• _EXERCISE BRIEF_
Filter these entries down to lines holding "time".

• _DATASET RECORDS_
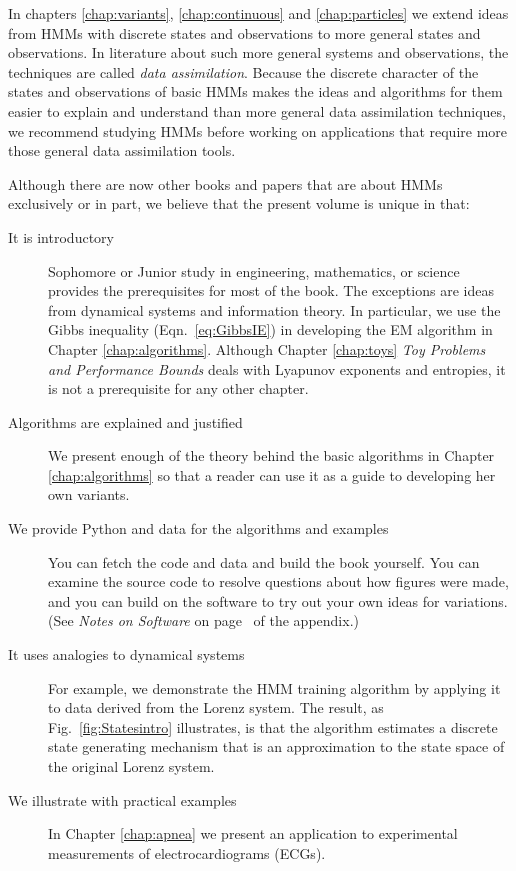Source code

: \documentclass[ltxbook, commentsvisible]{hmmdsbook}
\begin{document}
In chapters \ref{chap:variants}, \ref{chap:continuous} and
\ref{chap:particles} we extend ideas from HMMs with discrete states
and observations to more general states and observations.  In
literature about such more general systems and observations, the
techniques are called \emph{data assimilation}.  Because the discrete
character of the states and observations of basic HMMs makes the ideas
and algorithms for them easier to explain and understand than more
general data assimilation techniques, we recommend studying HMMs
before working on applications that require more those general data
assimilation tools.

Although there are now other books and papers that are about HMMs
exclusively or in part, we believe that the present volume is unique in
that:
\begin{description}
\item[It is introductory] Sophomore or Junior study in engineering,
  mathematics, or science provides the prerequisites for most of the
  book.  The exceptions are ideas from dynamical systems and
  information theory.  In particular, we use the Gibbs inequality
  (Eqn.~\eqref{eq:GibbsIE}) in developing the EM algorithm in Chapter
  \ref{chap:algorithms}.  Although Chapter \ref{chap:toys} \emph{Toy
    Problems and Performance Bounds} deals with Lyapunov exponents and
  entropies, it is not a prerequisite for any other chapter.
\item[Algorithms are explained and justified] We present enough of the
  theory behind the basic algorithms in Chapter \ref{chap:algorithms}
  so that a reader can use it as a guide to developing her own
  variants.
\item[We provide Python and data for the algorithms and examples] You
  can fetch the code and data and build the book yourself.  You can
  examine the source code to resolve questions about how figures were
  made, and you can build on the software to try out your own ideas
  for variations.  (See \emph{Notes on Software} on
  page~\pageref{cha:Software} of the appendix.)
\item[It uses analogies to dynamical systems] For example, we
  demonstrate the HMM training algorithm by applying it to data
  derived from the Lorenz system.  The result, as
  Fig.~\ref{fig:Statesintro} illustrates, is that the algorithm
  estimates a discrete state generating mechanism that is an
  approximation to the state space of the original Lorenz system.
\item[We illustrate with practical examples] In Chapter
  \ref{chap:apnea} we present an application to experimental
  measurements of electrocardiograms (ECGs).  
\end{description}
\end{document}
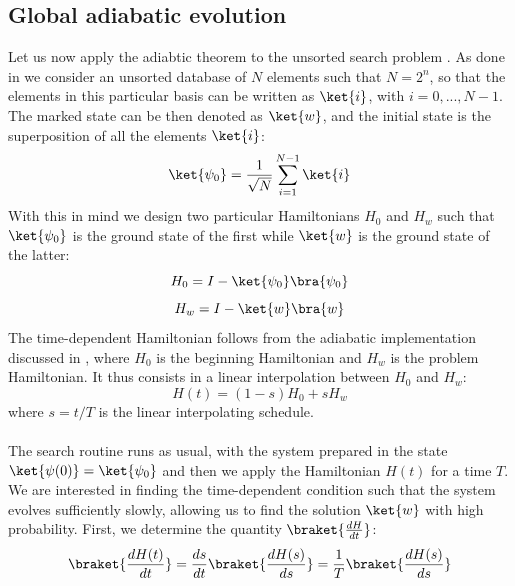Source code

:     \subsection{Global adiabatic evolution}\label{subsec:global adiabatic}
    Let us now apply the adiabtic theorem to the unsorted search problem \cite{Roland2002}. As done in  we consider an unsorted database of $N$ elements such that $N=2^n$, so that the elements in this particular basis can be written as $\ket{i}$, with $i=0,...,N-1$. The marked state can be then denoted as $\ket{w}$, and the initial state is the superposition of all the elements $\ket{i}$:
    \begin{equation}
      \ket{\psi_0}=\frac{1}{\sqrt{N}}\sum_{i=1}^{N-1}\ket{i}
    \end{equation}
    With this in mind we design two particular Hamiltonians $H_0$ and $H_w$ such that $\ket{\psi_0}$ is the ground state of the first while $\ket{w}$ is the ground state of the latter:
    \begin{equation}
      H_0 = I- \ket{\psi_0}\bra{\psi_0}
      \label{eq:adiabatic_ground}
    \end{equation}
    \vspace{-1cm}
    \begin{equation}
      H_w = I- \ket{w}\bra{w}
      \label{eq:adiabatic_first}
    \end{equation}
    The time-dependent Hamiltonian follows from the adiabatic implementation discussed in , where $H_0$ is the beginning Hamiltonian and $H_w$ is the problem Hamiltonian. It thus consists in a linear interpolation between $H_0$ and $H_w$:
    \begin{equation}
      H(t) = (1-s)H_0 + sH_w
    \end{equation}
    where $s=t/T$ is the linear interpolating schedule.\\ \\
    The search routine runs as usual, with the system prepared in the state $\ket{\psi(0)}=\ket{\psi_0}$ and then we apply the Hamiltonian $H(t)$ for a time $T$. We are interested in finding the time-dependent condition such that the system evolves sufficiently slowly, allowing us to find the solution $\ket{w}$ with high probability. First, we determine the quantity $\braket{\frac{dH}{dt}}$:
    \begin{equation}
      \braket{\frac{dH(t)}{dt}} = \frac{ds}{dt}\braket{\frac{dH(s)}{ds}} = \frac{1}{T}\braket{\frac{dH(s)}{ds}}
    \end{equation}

---

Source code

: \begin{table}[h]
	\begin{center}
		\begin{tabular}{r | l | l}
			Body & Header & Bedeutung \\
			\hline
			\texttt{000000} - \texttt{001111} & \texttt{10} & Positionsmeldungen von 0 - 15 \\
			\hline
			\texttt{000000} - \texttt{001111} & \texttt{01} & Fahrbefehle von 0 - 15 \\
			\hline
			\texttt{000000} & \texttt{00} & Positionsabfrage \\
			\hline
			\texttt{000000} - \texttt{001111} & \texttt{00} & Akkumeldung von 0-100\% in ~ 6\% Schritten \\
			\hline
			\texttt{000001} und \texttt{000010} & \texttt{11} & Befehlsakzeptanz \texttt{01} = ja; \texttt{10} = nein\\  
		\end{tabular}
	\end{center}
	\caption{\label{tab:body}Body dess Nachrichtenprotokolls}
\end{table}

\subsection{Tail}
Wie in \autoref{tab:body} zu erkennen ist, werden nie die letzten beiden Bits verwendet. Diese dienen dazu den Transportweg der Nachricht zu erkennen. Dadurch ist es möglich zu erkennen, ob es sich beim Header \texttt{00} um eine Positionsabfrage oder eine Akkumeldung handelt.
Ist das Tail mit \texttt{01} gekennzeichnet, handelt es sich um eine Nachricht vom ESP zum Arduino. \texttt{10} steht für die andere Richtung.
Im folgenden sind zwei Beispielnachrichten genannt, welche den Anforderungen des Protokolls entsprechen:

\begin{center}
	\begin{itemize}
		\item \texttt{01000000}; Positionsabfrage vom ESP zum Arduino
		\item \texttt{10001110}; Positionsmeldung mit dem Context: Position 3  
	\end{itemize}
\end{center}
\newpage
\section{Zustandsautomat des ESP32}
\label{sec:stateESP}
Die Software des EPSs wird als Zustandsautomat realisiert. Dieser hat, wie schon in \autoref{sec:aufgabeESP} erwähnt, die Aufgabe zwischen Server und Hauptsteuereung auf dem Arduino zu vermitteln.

==

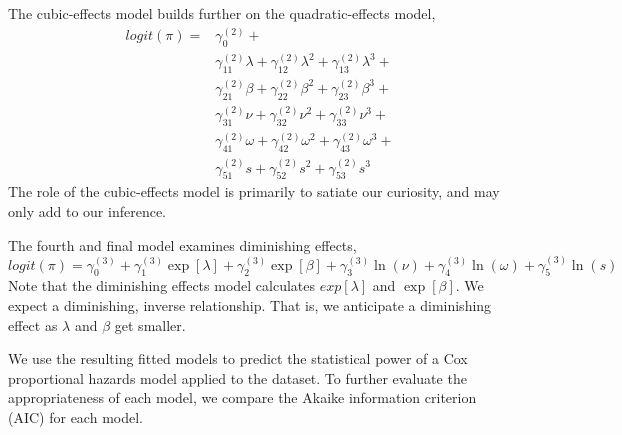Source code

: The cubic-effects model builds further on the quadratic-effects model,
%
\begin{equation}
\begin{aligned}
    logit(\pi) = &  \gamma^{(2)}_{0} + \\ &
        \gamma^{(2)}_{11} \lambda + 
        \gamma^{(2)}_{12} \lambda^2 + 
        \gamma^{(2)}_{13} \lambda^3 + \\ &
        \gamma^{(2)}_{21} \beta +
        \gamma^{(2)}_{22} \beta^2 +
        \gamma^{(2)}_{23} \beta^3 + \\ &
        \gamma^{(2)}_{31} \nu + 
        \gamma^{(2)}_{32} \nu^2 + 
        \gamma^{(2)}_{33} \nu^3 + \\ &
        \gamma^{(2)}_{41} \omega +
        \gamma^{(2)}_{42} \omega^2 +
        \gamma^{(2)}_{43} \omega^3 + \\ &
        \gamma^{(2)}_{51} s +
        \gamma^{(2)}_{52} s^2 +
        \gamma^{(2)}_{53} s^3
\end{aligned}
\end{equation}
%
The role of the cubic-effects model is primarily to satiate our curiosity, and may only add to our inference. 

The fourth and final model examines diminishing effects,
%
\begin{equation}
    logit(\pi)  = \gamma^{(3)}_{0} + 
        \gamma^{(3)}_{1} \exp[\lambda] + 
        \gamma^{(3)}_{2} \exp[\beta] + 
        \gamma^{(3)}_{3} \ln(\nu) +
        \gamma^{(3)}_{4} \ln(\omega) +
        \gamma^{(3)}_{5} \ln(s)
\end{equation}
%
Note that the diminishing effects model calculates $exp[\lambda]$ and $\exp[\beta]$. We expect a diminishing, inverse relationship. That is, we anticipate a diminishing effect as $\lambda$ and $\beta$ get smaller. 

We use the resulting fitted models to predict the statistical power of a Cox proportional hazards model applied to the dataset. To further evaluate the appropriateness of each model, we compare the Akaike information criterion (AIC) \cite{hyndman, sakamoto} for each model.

• _EXERCISE RESULT_
    The time-dependent Hamiltonian follows from the adiabatic implementation discussed in , where $H_0$ is the beginning Hamiltonian and $H_w$ is the problem Hamiltonian. It thus consists in a linear interpolation between $H_0$ and $H_w$:
    The search routine runs as usual, with the system prepared in the state $\ket{\psi(0)}=\ket{\psi_0}$ and then we apply the Hamiltonian $H(t)$ for a time $T$. We are interested in finding the time-dependent condition such that the system evolves sufficiently slowly, allowing us to find the solution $\ket{w}$ with high probability. First, we determine the quantity $\braket{\frac{dH}{dt}}$:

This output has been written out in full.